[Input — start]

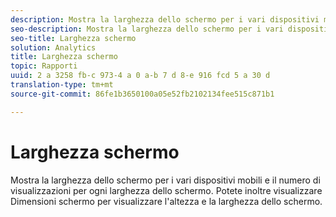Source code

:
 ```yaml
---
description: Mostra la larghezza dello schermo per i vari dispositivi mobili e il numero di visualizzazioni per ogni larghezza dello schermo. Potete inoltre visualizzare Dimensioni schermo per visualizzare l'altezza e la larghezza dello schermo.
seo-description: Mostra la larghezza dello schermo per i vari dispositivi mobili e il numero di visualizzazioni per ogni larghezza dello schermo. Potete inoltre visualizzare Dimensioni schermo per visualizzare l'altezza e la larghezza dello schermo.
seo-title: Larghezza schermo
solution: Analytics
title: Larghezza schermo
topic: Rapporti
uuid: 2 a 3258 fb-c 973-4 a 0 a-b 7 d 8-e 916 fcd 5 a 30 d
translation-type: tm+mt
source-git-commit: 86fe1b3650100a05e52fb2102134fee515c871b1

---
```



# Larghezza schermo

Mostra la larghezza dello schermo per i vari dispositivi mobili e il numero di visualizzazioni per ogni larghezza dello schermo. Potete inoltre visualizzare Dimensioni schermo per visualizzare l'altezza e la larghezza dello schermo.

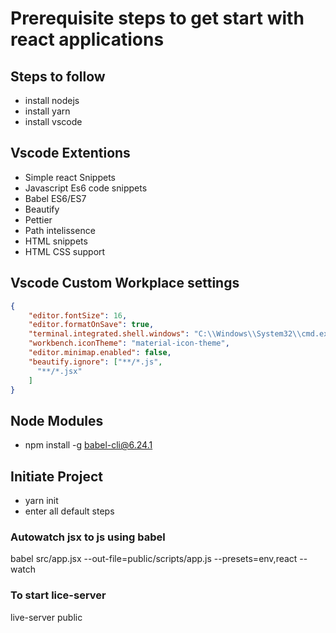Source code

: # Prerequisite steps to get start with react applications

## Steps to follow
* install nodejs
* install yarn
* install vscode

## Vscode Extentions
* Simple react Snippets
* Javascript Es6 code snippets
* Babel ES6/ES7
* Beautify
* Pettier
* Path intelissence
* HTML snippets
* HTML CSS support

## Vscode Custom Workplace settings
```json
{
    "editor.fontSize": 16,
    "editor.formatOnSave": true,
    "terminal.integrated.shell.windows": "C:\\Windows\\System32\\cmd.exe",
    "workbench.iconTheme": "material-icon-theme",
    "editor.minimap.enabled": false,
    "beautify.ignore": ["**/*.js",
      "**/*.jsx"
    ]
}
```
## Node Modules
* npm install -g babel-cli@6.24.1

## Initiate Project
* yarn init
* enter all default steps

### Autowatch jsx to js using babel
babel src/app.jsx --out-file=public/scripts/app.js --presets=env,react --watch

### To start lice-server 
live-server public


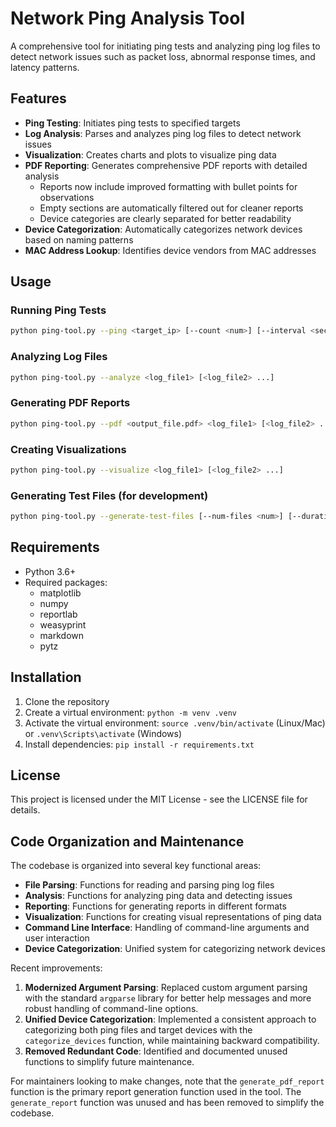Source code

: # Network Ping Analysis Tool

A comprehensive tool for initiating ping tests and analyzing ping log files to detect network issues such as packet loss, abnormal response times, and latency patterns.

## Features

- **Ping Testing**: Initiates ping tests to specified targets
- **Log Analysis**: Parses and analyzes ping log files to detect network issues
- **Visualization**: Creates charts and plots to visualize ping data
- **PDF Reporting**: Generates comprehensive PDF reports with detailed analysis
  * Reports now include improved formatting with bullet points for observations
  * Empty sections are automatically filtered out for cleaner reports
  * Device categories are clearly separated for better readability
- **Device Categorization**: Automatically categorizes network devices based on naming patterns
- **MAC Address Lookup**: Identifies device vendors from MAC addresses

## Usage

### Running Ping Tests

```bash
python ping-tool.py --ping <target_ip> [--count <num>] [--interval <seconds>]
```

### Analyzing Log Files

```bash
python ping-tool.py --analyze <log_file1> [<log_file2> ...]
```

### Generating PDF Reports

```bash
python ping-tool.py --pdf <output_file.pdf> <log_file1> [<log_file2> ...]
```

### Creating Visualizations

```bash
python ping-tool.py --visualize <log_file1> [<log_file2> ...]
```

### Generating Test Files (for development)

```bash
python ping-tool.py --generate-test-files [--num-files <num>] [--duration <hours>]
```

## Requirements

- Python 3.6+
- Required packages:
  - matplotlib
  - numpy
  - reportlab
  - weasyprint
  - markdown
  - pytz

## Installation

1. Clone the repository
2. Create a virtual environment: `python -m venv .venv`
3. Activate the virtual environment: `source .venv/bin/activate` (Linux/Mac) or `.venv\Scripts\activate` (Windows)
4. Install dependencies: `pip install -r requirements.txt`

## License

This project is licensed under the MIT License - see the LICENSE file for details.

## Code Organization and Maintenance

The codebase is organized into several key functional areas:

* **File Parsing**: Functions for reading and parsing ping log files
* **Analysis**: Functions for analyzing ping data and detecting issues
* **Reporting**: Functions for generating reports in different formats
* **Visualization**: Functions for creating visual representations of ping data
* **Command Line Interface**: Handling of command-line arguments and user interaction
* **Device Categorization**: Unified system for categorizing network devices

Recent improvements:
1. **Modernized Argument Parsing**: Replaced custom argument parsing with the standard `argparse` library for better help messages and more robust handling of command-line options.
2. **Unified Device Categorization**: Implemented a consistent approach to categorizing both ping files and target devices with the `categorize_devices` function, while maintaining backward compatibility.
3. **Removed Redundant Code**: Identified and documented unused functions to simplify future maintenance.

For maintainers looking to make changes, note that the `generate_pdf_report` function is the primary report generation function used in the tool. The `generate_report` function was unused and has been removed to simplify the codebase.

[Input — finish]
[Input — start]

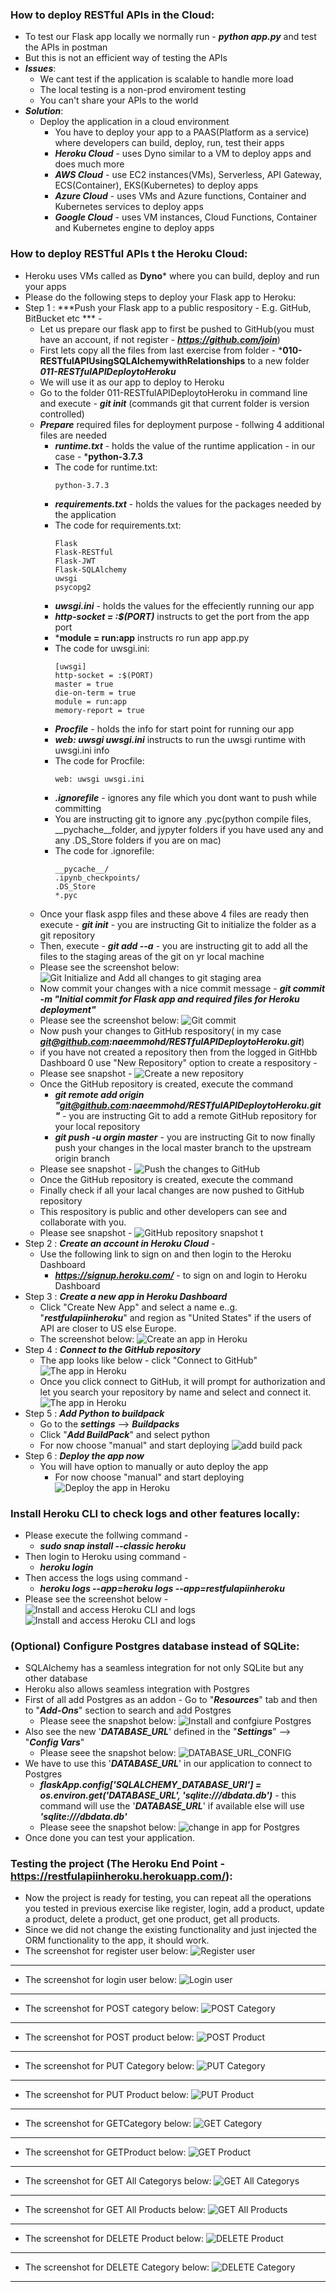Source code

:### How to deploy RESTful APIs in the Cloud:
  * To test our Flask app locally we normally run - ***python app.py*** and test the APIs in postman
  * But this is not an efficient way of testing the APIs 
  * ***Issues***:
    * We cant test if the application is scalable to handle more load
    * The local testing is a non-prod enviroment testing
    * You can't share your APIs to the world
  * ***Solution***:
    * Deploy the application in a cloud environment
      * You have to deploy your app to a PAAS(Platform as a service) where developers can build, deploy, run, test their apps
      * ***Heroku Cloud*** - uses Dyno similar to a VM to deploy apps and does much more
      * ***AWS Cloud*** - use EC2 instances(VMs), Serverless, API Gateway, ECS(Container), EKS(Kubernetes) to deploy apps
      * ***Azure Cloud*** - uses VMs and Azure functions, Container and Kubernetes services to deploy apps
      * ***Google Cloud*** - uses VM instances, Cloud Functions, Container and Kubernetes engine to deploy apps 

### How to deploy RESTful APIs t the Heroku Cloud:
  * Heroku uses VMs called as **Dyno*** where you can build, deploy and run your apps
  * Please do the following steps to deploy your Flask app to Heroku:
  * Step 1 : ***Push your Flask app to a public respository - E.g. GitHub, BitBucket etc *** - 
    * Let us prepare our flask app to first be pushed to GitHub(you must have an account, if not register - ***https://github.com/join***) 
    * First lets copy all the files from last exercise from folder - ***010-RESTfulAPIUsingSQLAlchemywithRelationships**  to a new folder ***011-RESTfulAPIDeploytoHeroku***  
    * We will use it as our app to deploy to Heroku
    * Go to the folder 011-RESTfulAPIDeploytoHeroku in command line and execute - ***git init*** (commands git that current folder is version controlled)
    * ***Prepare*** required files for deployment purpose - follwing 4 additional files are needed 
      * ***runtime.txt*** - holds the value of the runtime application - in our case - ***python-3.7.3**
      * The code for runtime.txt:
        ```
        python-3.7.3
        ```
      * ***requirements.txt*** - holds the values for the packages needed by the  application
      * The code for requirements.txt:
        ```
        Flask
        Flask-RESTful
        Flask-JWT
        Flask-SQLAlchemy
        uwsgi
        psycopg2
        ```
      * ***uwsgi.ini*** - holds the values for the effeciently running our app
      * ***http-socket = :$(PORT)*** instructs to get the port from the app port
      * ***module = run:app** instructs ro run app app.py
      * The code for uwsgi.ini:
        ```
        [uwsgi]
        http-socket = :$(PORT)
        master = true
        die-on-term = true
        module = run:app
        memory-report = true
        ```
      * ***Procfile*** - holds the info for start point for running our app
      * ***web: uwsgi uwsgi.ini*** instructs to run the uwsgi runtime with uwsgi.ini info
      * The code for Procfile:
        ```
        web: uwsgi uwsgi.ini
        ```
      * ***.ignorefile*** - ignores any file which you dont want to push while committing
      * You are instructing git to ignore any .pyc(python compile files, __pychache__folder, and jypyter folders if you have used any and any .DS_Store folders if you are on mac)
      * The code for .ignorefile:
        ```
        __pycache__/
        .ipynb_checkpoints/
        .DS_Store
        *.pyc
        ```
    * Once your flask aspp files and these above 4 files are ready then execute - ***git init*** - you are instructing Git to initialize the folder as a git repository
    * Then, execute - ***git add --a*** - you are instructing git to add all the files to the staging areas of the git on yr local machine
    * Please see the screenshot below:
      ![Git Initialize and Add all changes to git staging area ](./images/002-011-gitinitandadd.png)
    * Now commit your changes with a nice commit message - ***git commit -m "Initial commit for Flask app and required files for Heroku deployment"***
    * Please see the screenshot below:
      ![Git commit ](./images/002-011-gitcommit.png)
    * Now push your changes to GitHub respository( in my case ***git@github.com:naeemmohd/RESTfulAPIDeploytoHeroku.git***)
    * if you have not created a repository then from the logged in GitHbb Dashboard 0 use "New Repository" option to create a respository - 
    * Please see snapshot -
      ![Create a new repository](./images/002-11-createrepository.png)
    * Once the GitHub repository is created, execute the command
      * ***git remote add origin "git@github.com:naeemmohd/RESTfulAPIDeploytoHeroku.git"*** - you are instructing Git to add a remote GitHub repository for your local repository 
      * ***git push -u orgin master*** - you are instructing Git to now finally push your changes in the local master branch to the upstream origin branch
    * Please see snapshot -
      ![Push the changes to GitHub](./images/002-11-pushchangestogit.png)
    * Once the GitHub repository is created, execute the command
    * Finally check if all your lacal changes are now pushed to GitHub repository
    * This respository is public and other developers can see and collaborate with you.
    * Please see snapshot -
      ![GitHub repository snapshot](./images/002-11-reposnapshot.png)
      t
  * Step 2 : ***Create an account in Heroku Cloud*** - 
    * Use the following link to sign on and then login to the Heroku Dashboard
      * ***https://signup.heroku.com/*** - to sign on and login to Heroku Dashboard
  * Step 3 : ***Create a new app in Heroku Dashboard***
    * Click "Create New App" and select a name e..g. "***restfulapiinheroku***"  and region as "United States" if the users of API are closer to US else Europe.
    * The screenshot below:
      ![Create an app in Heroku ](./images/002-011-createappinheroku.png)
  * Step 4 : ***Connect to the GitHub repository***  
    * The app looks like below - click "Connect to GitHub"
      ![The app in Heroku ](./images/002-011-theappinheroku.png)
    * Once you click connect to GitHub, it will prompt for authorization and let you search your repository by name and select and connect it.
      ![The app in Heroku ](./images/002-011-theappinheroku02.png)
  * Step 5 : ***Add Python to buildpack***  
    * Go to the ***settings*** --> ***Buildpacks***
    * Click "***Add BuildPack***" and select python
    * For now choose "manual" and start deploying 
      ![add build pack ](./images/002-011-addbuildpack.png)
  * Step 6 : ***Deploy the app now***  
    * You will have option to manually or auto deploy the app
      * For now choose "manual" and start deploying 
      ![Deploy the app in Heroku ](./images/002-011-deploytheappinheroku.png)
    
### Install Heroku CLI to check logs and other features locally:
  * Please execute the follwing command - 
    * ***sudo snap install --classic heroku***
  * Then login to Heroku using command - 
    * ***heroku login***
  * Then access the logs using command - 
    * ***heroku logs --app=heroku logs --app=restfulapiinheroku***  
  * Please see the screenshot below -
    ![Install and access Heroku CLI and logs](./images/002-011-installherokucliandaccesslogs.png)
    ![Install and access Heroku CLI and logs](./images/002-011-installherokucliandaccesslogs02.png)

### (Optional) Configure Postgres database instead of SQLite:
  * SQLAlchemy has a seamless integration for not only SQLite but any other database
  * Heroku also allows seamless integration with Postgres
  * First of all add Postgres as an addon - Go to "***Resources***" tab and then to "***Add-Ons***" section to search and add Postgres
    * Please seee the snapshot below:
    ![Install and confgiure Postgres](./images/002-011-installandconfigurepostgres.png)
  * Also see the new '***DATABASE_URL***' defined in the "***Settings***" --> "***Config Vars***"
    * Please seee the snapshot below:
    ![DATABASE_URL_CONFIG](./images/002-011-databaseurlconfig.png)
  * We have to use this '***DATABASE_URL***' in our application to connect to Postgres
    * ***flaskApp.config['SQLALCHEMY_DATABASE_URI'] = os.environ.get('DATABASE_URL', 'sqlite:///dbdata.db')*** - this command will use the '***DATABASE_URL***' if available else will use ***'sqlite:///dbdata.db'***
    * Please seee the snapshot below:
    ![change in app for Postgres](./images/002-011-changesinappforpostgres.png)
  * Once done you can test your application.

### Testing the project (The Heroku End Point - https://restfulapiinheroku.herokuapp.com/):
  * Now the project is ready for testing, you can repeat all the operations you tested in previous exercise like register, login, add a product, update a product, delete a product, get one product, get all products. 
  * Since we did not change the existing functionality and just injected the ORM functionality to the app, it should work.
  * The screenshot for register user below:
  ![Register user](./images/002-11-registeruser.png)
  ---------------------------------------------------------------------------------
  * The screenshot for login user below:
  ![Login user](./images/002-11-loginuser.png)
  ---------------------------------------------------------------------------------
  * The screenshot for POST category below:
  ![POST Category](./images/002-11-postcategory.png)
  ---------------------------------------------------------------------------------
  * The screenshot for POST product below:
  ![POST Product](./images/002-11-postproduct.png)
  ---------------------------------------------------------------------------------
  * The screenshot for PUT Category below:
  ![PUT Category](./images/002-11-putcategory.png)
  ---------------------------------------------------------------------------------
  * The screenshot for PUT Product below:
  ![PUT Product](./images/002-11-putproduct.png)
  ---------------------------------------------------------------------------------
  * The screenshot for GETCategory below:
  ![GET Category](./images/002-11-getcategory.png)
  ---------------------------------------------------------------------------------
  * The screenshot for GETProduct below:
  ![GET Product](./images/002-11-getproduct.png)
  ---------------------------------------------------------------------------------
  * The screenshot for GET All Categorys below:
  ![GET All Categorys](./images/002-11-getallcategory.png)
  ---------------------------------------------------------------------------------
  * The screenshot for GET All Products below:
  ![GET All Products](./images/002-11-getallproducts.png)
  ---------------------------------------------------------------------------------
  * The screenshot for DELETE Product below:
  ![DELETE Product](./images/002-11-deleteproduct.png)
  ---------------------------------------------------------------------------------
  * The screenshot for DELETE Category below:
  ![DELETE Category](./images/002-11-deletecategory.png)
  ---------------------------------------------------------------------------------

[Input — finish]

Give back, exactly as written, the stretch from the line with "2. **Unified Device" through the line with "For maintainers looking", and no other lines from the records above.

2. **Unified Device Categorization**: Implemented a consistent approach to categorizing both ping files and target devices with the `categorize_devices` function, while maintaining backward compatibility.
3. **Removed Redundant Code**: Identified and documented unused functions to simplify future maintenance.

For maintainers looking to make changes, note that the `generate_pdf_report` function is the primary report generation function used in the tool. The `generate_report` function was unused and has been removed to simplify the codebase.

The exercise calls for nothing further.